WORK INSTRUCTION —
Only the lines from the top of the material through the line containing "可以通过修改ZHImageView.m 文件中的方法 - (void)setImageUrl:(NSString" should be restated, each one exactly.

DATA —
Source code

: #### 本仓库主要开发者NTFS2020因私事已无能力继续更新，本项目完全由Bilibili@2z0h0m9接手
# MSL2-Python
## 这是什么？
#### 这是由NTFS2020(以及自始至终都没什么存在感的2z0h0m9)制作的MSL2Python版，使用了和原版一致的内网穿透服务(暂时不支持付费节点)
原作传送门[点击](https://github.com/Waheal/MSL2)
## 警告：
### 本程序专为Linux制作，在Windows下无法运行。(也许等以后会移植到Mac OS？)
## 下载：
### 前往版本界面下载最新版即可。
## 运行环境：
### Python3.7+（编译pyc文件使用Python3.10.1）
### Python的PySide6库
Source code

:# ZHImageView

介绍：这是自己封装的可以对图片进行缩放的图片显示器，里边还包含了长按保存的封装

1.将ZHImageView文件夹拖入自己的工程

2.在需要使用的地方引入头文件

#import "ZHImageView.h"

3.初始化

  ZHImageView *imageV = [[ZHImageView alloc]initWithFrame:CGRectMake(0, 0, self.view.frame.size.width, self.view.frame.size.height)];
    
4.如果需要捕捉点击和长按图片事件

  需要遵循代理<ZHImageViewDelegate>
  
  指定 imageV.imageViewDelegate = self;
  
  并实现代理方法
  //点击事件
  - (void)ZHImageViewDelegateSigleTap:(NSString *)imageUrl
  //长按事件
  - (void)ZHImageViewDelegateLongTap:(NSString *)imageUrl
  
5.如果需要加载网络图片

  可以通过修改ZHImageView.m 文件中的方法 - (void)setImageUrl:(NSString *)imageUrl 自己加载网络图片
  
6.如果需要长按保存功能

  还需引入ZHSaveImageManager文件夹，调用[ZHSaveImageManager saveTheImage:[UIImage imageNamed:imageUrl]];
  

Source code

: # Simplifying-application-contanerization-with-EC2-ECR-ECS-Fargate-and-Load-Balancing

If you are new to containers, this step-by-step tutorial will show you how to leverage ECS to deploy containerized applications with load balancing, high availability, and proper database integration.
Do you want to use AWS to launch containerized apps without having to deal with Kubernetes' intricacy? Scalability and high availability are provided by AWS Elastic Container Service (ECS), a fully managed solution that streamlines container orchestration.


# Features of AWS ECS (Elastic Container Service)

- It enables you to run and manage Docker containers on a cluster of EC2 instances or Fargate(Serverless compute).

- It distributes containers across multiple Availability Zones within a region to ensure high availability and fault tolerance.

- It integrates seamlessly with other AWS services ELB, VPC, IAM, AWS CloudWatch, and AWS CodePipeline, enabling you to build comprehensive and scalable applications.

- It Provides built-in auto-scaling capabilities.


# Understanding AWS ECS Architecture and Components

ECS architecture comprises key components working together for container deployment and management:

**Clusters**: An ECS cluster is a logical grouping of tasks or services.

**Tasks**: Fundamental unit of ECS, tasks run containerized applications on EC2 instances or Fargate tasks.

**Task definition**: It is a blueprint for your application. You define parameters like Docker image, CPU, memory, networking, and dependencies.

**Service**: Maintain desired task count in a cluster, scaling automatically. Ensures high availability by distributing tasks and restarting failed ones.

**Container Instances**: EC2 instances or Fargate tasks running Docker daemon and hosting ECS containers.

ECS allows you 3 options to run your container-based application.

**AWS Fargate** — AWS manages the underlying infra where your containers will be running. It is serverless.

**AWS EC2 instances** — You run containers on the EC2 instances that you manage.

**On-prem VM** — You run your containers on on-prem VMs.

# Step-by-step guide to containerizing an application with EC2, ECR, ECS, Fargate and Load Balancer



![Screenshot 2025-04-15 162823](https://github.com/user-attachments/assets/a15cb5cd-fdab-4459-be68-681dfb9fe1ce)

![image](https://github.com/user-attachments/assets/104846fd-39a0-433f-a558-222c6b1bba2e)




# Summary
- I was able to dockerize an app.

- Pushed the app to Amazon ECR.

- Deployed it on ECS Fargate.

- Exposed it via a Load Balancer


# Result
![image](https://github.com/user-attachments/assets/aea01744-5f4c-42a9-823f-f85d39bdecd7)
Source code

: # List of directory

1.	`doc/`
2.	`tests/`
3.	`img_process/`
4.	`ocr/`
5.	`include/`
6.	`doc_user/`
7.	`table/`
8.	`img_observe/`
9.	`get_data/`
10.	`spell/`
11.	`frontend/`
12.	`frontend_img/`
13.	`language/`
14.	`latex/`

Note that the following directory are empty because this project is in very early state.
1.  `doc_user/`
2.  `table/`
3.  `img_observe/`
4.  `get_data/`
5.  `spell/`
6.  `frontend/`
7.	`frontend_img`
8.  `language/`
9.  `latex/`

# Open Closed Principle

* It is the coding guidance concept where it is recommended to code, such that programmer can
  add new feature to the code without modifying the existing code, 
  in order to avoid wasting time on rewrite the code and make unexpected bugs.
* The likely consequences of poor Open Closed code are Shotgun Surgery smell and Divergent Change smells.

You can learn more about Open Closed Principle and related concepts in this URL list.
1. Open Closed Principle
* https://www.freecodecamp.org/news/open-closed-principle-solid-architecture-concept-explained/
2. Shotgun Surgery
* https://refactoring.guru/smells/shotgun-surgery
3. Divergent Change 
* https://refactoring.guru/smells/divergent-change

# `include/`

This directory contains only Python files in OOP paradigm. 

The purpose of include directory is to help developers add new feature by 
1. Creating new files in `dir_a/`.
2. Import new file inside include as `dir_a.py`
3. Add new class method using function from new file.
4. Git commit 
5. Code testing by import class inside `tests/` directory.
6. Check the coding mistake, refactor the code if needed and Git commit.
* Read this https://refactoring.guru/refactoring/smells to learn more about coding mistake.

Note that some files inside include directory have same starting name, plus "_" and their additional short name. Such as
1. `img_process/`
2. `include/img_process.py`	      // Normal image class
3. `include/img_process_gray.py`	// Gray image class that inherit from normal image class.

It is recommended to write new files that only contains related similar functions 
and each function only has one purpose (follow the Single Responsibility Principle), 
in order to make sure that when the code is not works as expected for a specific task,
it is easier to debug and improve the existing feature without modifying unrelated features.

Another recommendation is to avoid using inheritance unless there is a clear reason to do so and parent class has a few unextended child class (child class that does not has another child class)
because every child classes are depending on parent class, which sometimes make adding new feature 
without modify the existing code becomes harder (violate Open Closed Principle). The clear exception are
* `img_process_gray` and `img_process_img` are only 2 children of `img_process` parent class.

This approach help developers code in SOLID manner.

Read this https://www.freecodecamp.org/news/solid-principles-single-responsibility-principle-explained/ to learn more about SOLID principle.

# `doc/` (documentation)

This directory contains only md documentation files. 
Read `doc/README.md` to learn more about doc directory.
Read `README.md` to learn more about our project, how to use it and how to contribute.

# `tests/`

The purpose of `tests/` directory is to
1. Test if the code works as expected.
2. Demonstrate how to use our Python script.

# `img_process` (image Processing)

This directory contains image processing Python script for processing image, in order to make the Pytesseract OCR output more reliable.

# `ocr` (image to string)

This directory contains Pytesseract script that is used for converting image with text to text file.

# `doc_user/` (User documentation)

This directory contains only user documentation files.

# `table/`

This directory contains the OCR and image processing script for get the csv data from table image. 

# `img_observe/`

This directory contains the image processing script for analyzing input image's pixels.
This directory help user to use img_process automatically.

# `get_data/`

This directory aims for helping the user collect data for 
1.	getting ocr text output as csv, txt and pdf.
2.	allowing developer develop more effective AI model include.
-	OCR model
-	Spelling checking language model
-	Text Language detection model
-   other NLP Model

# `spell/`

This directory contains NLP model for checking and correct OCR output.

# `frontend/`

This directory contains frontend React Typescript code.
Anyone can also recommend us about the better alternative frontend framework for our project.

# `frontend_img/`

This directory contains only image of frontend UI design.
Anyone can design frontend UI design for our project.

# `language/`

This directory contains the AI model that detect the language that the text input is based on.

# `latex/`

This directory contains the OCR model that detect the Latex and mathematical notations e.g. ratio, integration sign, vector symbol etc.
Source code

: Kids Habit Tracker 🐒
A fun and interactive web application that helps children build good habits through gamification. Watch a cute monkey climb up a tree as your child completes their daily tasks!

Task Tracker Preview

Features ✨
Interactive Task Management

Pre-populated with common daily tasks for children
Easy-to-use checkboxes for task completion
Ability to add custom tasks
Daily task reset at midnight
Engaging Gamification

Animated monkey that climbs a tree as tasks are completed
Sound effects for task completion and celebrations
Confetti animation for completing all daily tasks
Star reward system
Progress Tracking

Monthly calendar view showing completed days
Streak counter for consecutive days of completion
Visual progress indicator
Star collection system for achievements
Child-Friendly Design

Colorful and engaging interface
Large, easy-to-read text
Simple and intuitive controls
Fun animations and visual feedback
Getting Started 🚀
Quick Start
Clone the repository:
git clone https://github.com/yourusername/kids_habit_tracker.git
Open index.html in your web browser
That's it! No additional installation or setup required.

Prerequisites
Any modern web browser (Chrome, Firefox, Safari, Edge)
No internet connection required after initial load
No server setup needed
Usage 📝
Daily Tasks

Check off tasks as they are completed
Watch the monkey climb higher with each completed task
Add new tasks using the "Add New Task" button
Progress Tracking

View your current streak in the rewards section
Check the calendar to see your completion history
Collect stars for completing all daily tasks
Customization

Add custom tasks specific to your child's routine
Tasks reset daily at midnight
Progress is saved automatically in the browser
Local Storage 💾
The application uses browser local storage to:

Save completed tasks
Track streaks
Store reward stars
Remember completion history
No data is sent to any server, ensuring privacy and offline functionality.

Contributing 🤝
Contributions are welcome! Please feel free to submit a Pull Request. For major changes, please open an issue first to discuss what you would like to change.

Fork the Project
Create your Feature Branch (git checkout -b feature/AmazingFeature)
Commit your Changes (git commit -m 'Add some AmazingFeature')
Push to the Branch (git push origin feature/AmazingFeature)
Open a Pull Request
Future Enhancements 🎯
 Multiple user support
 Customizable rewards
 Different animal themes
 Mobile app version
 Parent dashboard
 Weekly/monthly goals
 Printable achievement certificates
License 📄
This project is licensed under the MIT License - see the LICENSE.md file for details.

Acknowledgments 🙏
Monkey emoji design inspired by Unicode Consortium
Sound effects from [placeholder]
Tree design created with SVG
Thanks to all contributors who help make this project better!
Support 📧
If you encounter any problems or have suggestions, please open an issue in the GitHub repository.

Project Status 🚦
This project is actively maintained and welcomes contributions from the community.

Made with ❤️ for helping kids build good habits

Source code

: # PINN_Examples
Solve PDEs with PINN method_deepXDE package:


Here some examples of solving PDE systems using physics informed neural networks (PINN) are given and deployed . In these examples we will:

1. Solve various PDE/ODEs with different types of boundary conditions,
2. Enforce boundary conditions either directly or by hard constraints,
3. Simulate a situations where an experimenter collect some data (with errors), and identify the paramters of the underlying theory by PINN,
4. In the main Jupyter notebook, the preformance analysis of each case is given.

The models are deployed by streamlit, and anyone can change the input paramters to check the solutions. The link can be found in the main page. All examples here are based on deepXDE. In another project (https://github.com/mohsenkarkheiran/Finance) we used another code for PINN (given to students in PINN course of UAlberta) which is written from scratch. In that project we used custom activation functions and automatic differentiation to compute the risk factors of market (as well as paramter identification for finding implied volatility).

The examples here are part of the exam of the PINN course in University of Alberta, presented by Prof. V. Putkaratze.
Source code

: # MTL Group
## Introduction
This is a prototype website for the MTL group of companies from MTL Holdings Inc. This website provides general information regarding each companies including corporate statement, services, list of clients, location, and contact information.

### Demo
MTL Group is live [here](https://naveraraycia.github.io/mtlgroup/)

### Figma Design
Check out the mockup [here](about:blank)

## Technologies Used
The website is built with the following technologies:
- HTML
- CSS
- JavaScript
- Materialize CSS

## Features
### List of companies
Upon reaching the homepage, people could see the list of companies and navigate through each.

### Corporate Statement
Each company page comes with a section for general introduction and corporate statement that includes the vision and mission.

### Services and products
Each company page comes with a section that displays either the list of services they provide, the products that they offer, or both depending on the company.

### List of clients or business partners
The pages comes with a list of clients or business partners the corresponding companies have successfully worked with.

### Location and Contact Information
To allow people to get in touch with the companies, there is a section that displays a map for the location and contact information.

COMPLETED EXERCISE —
Source code

: #### 本仓库主要开发者NTFS2020因私事已无能力继续更新，本项目完全由Bilibili@2z0h0m9接手
# MSL2-Python
## 这是什么？
#### 这是由NTFS2020(以及自始至终都没什么存在感的2z0h0m9)制作的MSL2Python版，使用了和原版一致的内网穿透服务(暂时不支持付费节点)
原作传送门[点击](https://github.com/Waheal/MSL2)
## 警告：
### 本程序专为Linux制作，在Windows下无法运行。(也许等以后会移植到Mac OS？)
## 下载：
### 前往版本界面下载最新版即可。
## 运行环境：
### Python3.7+（编译pyc文件使用Python3.10.1）
### Python的PySide6库
Source code

:# ZHImageView

介绍：这是自己封装的可以对图片进行缩放的图片显示器，里边还包含了长按保存的封装

1.将ZHImageView文件夹拖入自己的工程

2.在需要使用的地方引入头文件

#import "ZHImageView.h"

3.初始化

  ZHImageView *imageV = [[ZHImageView alloc]initWithFrame:CGRectMake(0, 0, self.view.frame.size.width, self.view.frame.size.height)];
    
4.如果需要捕捉点击和长按图片事件

  需要遵循代理<ZHImageViewDelegate>
  
  指定 imageV.imageViewDelegate = self;
  
  并实现代理方法
  //点击事件
  - (void)ZHImageViewDelegateSigleTap:(NSString *)imageUrl
  //长按事件
  - (void)ZHImageViewDelegateLongTap:(NSString *)imageUrl
  
5.如果需要加载网络图片

  可以通过修改ZHImageView.m 文件中的方法 - (void)setImageUrl:(NSString *)imageUrl 自己加载网络图片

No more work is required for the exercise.